Mutual respect and open communication are essential to moving forward. Which is why Kaepernick should not be shouted down.




The Rutland Herald (Vt.), Sept. 8, 2016

Hillary Clinton is contending with a double standard that is about more than gender. Because she has a record of accomplishment- as first lady, senator and secretary of state -the public expects a high standard of success from her. Every deviation from excellence is subject to scrutiny. Every failing is magnified.

The bar for Donald Trump is low- probably lower than for any candidate ever. That’s because he has no record of success, except in amassing money and in becoming a TV personality. He has no record of public service and has given no indication that he has any knowledge of or interest in the issues he would have to contend with as president. Thus, when he manages to perform in a manner that is not egregiously offensive, he passes that lowest of bars. When he manages to read a 10-point plan off of a TelePrompTer, he is said to be acting presidential.

Acting is the operative word.

This double standard distorts the way the news media present the candidates to the voters. Because Donald Trump is demonstrably corrupt, he has adopted the strategy of calling Clinton corrupt.

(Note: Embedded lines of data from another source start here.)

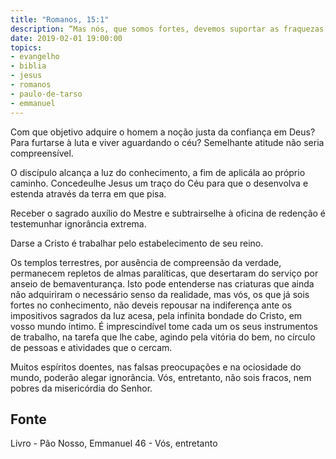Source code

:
 ```yaml
---
title: "Romanos, 15:1"
description: “Mas nós, que somos fortes, devemos suportar as fraquezas dos fracos, e não agradar a nós mesmos.” - Paulo
date: 2019-02-01 19:00:00
topics: 
- evangelho
- biblia
- jesus
- romanos
- paulo-de-tarso
- emmanuel
---
```


Com que objetivo adquire o homem a noção justa da confiança em Deus?
Para furtar­se à luta e viver aguardando o céu? Semelhante atitude não seria
compreensível.

O discípulo alcança a luz do conhecimento, a fim de aplicá­la ao próprio
caminho. Concedeu­lhe Jesus um traço do Céu para que o desenvolva e estenda
através da terra em que pisa.

Receber o sagrado auxílio do Mestre e subtrair­se­lhe à oficina de redenção
é testemunhar ignorância extrema.

Dar­se a Cristo é trabalhar pelo estabelecimento de seu reino.

Os templos terrestres, por ausência de compreensão da verdade,
permanecem repletos de almas paralíticas, que desertaram do serviço por anseio de
bem­aventurança. Isto pode entender­se nas criaturas que ainda não adquiriram o
necessário senso da realidade, mas vós, os que já sois fortes no conhecimento, não
deveis repousar na indiferença ante os impositivos sagrados da luz acesa, pela
infinita bondade do Cristo, em vosso mundo íntimo. É imprescindível tome cada um
os seus instrumentos de trabalho, na tarefa que lhe cabe, agindo pela vitória do bem,
no círculo de pessoas e atividades que o cercam.

Muitos espíritos doentes, nas falsas preocupações e na ociosidade do
mundo, poderão alegar ignorância. Vós, entretanto, não sois fracos, nem pobres da
misericórdia do Senhor.



## Fonte
Livro - Pão Nosso, Emmanuel
46 - Vós, entretanto
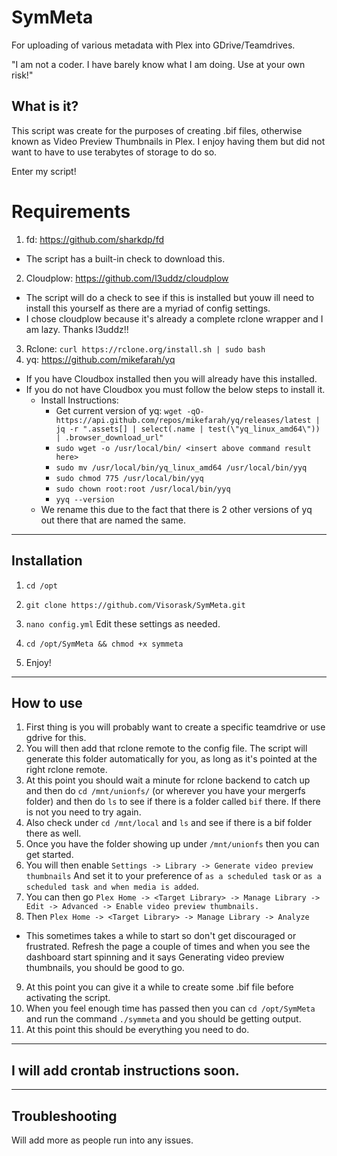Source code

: # SymMeta

For uploading of various metadata with Plex into GDrive/Teamdrives.

"I am not a coder. I have barely know what I am doing. Use at your own risk!"


## What is it?
This script was create for the purposes of creating .bif files, otherwise known as Video Preview Thumbnails in Plex. I enjoy having them but did not want to have to use terabytes of storage to do so.

Enter my script!

# Requirements
 1. fd: https://github.com/sharkdp/fd
   - The script has a built-in check to download this.
 2. Cloudplow: https://github.com/l3uddz/cloudplow
   - The script will do a check to see if this is installed but youw ill need to install this yourself as there are a myriad of config settings.
   - I chose cloudplow because it's already a complete rclone wrapper and I am lazy. Thanks l3uddz!!
 3. Rclone: ```curl https://rclone.org/install.sh | sudo bash```
 4. yq: https://github.com/mikefarah/yq
   - If you have Cloudbox installed then you will already have this installed.
   - If you do not have Cloudbox you must follow the below steps to install it.
     - Install Instructions:
       - Get current version of yq: `wget -qO- https://api.github.com/repos/mikefarah/yq/releases/latest | jq -r ".assets[] | select(.name | test(\"yq_linux_amd64\")) | .browser_download_url"`
       - `sudo wget -o /usr/local/bin/ <insert above command result here>`
       - `sudo mv /usr/local/bin/yq_linux_amd64 /usr/local/bin/yyq`
       - `sudo chmod 775 /usr/local/bin/yyq`
       - `sudo chown root:root /usr/local/bin/yyq`
       - `yyq --version`
     - We rename this due to the fact that there is 2 other versions of yq out there that are named the same.

---

## Installation
1. `cd /opt`

2. `git clone https://github.com/Visorask/SymMeta.git`

3. `nano config.yml` Edit these settings as needed. 

4. `cd /opt/SymMeta && chmod +x symmeta`

5. Enjoy!

---

## How to use

1. First thing is you will probably want to create a specific teamdrive or use gdrive for this.
2. You will then add that rclone remote to the config file. The script will generate this folder automatically for you, as long as it's pointed at the right rclone remote.
3. At this point you should wait a minute for rclone backend to catch up and then do `cd /mnt/unionfs/` (or wherever you have your mergerfs folder) and then do `ls` to see if there is a folder called `bif` there. If there is not you need to try again.
4. Also check under `cd /mnt/local` and `ls` and see if there is a bif folder there as well.
5. Once you have the folder showing up under `/mnt/unionfs` then you can get started.
6. You will then enable `Settings -> Library -> Generate video preview thumbnails` And set it to your preference of `as a scheduled task` or `as a scheduled task and when media is added`.
7. You can then go `Plex Home -> <Target Library> -> Manage Library -> Edit -> Advanced -> Enable video preview thumbnails.`
8. Then `Plex Home -> <Target Library> -> Manage Library -> Analyze` 
  - This sometimes takes a while to start so don't get discouraged or frustrated. Refresh the page a couple of times and when you see the dashboard start spinning and it says Generating video preview thumbnails, you should be good to go.
9. At this point you can give it a while to create some .bif file before activating the script.
10. When you feel enough time has passed then you can `cd /opt/SymMeta` and run the command `./symmeta` and you should be getting output. 
11. At this point this should be everything you need to do. 

---

## I will add crontab instructions soon.


---


## Troubleshooting
Will add more as people run into any issues.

Thus the foundation set up by the Clintons to channel millions of dollars to charitable work around the world has become subject to the minutest scrutiny, and any associations Hillary Clinton may have had within anyone connected to the money raised by the foundation come under the shadow of suspicion. Yet no one has shown actual corruption.

The bar from Trump is far lower. The man who flings the charge of corruption has been sued for chiseling students at the phony Trump University and stiffing contractors who worked for him. Lately it has been shown that he gave a sizable donation to the attorney general of Florida who quickly decided not to pursue corruption charges against him. The man who shouts about corruption is demonstrably corrupt.

The question of the double standard is especially important on the topic of foreign affairs, which lately has become an issue in the campaign. Trump’s outrageous and ignorant statements have alarmed our allies around the world and persuaded scores of foreign policy practitioners in this country, Republican and Democratic, that he is woefully unprepared to be president. He is either oblivious to, unconcerned by- or delighted with -the efforts of Russian groups to hack into our election organizations and to sow doubts about the democratic process itself.

The connection between Trump and Russian President Vladimir Putin is often viewed almost as a joke- two boastful tough guys carrying on a comical bromance. How funny.

And yet Putin’s geopolitical strategy is all about undermining faith in democracy in Europe and the United States and dividing the Western alliance. Europe is a powerful economic and political force on Russia’s western border. If it grows weaker through internal disarray, Russia becomes relatively stronger. Trump’s statements suggesting he would abandon our allies- Estonia and Poland are paying attention -play into Putin’s hand. The economic pain Russia has felt because of sanctions for its invasion of Ukraine is real. If Trump were to abandon the cause of Ukraine, Russia would grower stronger, and our allies in Eastern Europe would be vulnerable.

Trump’s foolishness on foreign affairs is tallied against Clinton’s so-called failure to prevent mob violence in Benghazi, Libya, when she was secretary of state. Eleven hours of testimony before Congress showed no misdeeds by Clinton. Her email procedures were careless, but they were not on a par with the potential betrayal of the Baltic states and the rest of Ukraine.

Liberals get squeamish about Clinton. They say, with a frown, they just don’t like her. The best response is: So what? This election is not about electing a pal to the White House, not about picking someone we “like.” It is about choosing someone who can act as steward of American interests, with knowledge, experience, commitment and dedication to the public interest. Rated on the same standard, Trump is not even close. He has served only himself, and his scorn for our system and people makes him the most extreme outlier ever to run for the office.